Staffer volunteers as troll for holiday event

It was a chilly Saturday morning, Dec. 11, and Cadence Smith and I rushed from Cup of Joe to the Community Main Street building in downtown Cedar Falls. There, we met up with Abby Colton, and the three of us changed into our costumes: Abby and Cadence as Olaf and Sven from Frozen, respectively, and myself as Branch from Trolls

Although I would like to note that this is not how I usually spend my Saturday mornings, the three of us had volunteered to greet kids outside Santa’s Workshop at the River Place Plaza after we made an impulsive decision to sign up through a Schoology post the previous week.

As soon as I stepped into my costume, I had some regrets. For starters, there was about six inches of padding between my body and the outside of the costume. Secondly, the only hole through which I was to see was the mouth of the troll, which was about an inch wide, so the people who provided me with the costume cut holes in the eyes of the troll. Unfortunately, there was a forgotten layer of mesh where these holes were, so my sight was not significantly improved. I also happened to be a bit of a third wheel with Cadence and Abby, figuring that I was from an entirely different movie.

Nevertheless, I persevered. Abby had to hold my hand to guide me up and down the steps of the plaza, but eventually I met my counterpart, Poppy. Our conversation was quite short, and went something like this:

“Can you see?” she asked.

“Not at all,” I replied.

“Me neither,” she said, then proceeded to walk into the Tea Cellar across the street. 

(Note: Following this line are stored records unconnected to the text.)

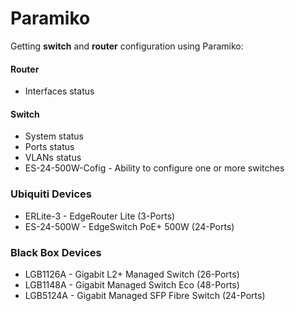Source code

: # Paramiko
Getting <b>switch</b> and <b>router</b> configuration using Paramiko:

#### Router
- Interfaces status

#### Switch
- System status
- Ports status
- VLANs status
- ES-24-500W-Cofig - Ability to configure one or more switches 

### Ubiquiti Devices
- ERLite-3 - EdgeRouter Lite (3-Ports)
- ES-24-500W - EdgeSwitch PoE+ 500W (24-Ports)

### Black Box Devices
- LGB1126A - Gigabit L2+ Managed Switch (26-Ports)
- LGB1148A - Gigabit Managed Switch Eco (48-Ports)
- LGB5124A - Gigabit Managed SFP Fibre Switch (24-Ports)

I wonder what the other customers thought when they saw a six-foot troll walk into the shop. After my brief conversation, I remained fairly stationary, waving in the direction of a variety of children. Unfortunately, I couldn’t see when many of them hugged me, so I was taken aback by the kids who approached me. According to Abby and Cadence, Mr. and Mrs. Lins visited us during our first few minutes at the plaza, which likely explains why they stayed near me for such a long time—that, and the fact that they were worried I was going to run into things, what with my lack of vision.

After about an hour of waving, hugging and dancing, we took a break behind a nearby apartment building to briefly take off the heads of our costumes and talk with each other for a bit. We got a few questionable looks when we returned, so I’m sure the adults just assumed the worst of us. Another hour later, I was sweating from my shoulders to my knees, but I could barely feel my hands or feet. This was when I had a silent conversation with the mom of a child who had just gotten out of the slide in Santa’s Workshop.

“Who are you supposed to be?” she asked me. “A troll?” I tried to give her a thumbs-up, but she said, “No? You’re not?”

Thankfully, her child came to my rescue, saying, “Of course that’s a troll, Mom! It’s Branch!” 

I then began to nod my head and give the child a thumbs-up before the mother looked me up and down and walked away.

After our final hour of greetings, we returned to the Community Main Street building to take off our costumes and collect our things. There, Abby was apologizing for asking us to do this with her, but, although it wasn’t something I’d do again, it was certainly a fun experience.